Fresco como soy, un buen día, pensé que quizás sí, hombre, que sí, que tenía que conocer a otros españoles, a otras personas con de-ene-í, más gente, que no tenía que limitarme a mis experiencias del pasado, a mis recuerdos en el cinturón metropolitano. Que lo que me tiene dicho y redicho el profesor Ramón Cotarelo sobre el anticatalanismo quizás no sea exactamente toda la verdad. De modo que, ni corto ni perezoso, le pedí a una famosa periodista que me hiciera conocer algún chat federalista español. Para comprender lo que cogitan a través del móvil. Para aprender. Que estaría bien participar en algún lugar virtual de conversación política, poblado por esas personas fraternales e hispanas que aman tanto y tanto a Catalunya que no quieren que nos vayamos. Federalistas de la España Grande que están en contra del famoso artículo 155 y que tienen otras ideas. ¿Cuáles serían esas otras ideas? Mi amiga periodista me aseguró que me sentiría muy cómodo, muy bien, entre amigos, entre gente estupenda. A medida que me los presentaba, sin embargo, tuve un inesperado ataque de desconfianza, un arrebato. Siempre me ha soprendido la excelente opinión que los españoles tienen de sí mismos. Son divinidades. Y que cuando recomiendan al catalán que viaje, eso significa dos cosas en realidad. La primera es que imaginan que viajas tan poco como ellos, y la segunda es que tienes que viajar a España. No al Polo Norte, a España y ya está, porque están seguros de que sólo conociéndoles un poco quedarás enamorado de ellos. Que aquello es el paraíso y está poblado de gente excepcional. Que son nobles y simpáticos y leales y no sé cuantas cosas más bonitas. Las cualidades de los españoles seguro que son muchas y de enorme densidad, no cabe duda de ello, pero, perdonadme mi manera de pensar. Me parece que sería más fidedigno si todos esos elogios sobre los españoles los proclamaran personas no españolas. Por aquello de la imparcialidad. Por aquello de la perspectiva.

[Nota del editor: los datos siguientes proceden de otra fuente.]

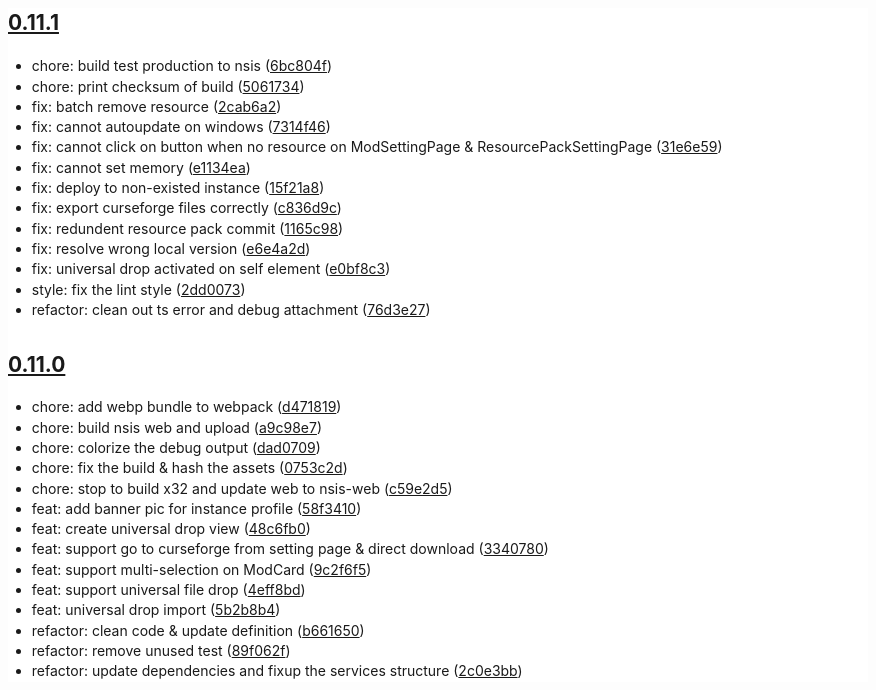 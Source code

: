 
## [0.11.1](https://github.com/voxelum/x-minecraft-launcher/compare/v0.11.0...v0.11.1)

* chore: build test production to nsis ([6bc804f](https://github.com/voxelum/x-minecraft-launcher/commit/6bc804f))
* chore: print checksum of build ([5061734](https://github.com/voxelum/x-minecraft-launcher/commit/5061734))
* fix: batch remove resource ([2cab6a2](https://github.com/voxelum/x-minecraft-launcher/commit/2cab6a2))
* fix: cannot autoupdate on windows ([7314f46](https://github.com/voxelum/x-minecraft-launcher/commit/7314f46))
* fix: cannot click on button when no resource on ModSettingPage & ResourcePackSettingPage ([31e6e59](https://github.com/voxelum/x-minecraft-launcher/commit/31e6e59))
* fix: cannot set memory ([e1134ea](https://github.com/voxelum/x-minecraft-launcher/commit/e1134ea))
* fix: deploy to non-existed instance ([15f21a8](https://github.com/voxelum/x-minecraft-launcher/commit/15f21a8))
* fix: export curseforge files correctly ([c836d9c](https://github.com/voxelum/x-minecraft-launcher/commit/c836d9c))
* fix: redundent resource pack commit ([1165c98](https://github.com/voxelum/x-minecraft-launcher/commit/1165c98))
* fix: resolve wrong local version ([e6e4a2d](https://github.com/voxelum/x-minecraft-launcher/commit/e6e4a2d))
* fix: universal drop activated on self element ([e0bf8c3](https://github.com/voxelum/x-minecraft-launcher/commit/e0bf8c3))
* style: fix the lint style ([2dd0073](https://github.com/voxelum/x-minecraft-launcher/commit/2dd0073))
* refactor: clean out ts error and debug attachment ([76d3e27](https://github.com/voxelum/x-minecraft-launcher/commit/76d3e27))


## [0.11.0](https://github.com/voxelum/x-minecraft-launcher/compare/v0.10.0...v0.11.0)

* chore: add webp bundle to webpack ([d471819](https://github.com/voxelum/x-minecraft-launcher/commit/d471819))
* chore: build nsis web and upload ([a9c98e7](https://github.com/voxelum/x-minecraft-launcher/commit/a9c98e7))
* chore: colorize the debug output ([dad0709](https://github.com/voxelum/x-minecraft-launcher/commit/dad0709))
* chore: fix the build & hash the assets ([0753c2d](https://github.com/voxelum/x-minecraft-launcher/commit/0753c2d))
* chore: stop to build x32 and update web to nsis-web ([c59e2d5](https://github.com/voxelum/x-minecraft-launcher/commit/c59e2d5))
* feat: add banner pic for instance profile ([58f3410](https://github.com/voxelum/x-minecraft-launcher/commit/58f3410))
* feat: create universal drop view ([48c6fb0](https://github.com/voxelum/x-minecraft-launcher/commit/48c6fb0))
* feat: support go to curseforge from setting page & direct download ([3340780](https://github.com/voxelum/x-minecraft-launcher/commit/3340780))
* feat: support multi-selection on ModCard ([9c2f6f5](https://github.com/voxelum/x-minecraft-launcher/commit/9c2f6f5))
* feat: support universal file drop ([4eff8bd](https://github.com/voxelum/x-minecraft-launcher/commit/4eff8bd))
* feat: universal drop import ([5b2b8b4](https://github.com/voxelum/x-minecraft-launcher/commit/5b2b8b4))
* refactor: clean code & update definition ([b661650](https://github.com/voxelum/x-minecraft-launcher/commit/b661650))
* refactor: remove unused test ([89f062f](https://github.com/voxelum/x-minecraft-launcher/commit/89f062f))
* refactor: update dependencies and fixup the services structure ([2c0e3bb](https://github.com/voxelum/x-minecraft-launcher/commit/2c0e3bb))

Soy catalán y tengo una pobre opinión de los catalanes en general y de mí mismo en particular. Pienso que muchas de las desdichas que hoy carcomen a la catalanía son, sobre todo, nuestra responsabilidad. Me siento a gusto entre ingleses, franceses, italianos, griegos, magrebíes, mexicanos y japoneses, por citar sólo a unos cuantos, también entre gambianos y argentinos, pero creo que los conozco un poco para que, a veces, les encuentre tan insoportables como encuentro insoportables a los hijos de la catalana tierra. Seguramente me equivoco mucho pero, es curioso, no he oído nunca que todos esos hablen de sí mismos con la íntima satisfacción con la que los españoles hablan de su colectivo. Me llama la atención.

Bueno, el caso es que acabé participando de este chat que os decía de amigos federales de las Españas. Me recibieron con buenas palabras pero muy pronto me tiraron en cara cosas que tenían muchas ganas de decir. La primera era que el nacionalismo es una plaga, una enfermedad y una forma de egoísmo. Que es de derechas. Es decir, de la banda de los malos. Porque, para los federalistas con quienes hablaba, el mundo se divide entre los buenos, ellos, y los malos, los de derechas. Y que se tenía que ser solidario y fraternal y para nada egoísta. Que se tenía que ser, por tanto, español, porque ser español significa compartir. Repliqué que Mao Zedong, Ho Chi Minh o Fidel Castro, que Stalin incluso, habían sido grandes nacionalistas. Que Georges Marchais, François Mitterrand, que no sé, Pancho Villa, que el Mahatma, nuestro Gandhi, que Bolívar, que Mandela, habían sido grandes nacionalistas. No hubo nada que hacer. Como si nada. Continuaron sentenciando la maldad intrínseca del nacionalismo porque lo habían leído en no sé qué libros supuestamente dignos de crédito. Fue entonces cuando nos pusimos a hablar de las naranjas. Un señor de Valencia se quejó del hecho de que los consumidores españoles compran naranjas marroquíes y no valencianas, mucho más baratas. Que era un escándalo y que estaban hundiendo la agricultura valenciana. Fue entonces cuando pregunté si la futura frontera de Catalunya era mala pero la de Melilla era buena. Y si el agricultor marroquí tenía menos derecho a ganarse la vida que el agricultor valenciano. Ya imaginaréis lo que me respondieron. Pero os lo acabo de contar mañana, que tengo una olla en el fogón y de repente me ha llegado un olor catastrófico desde la cocina.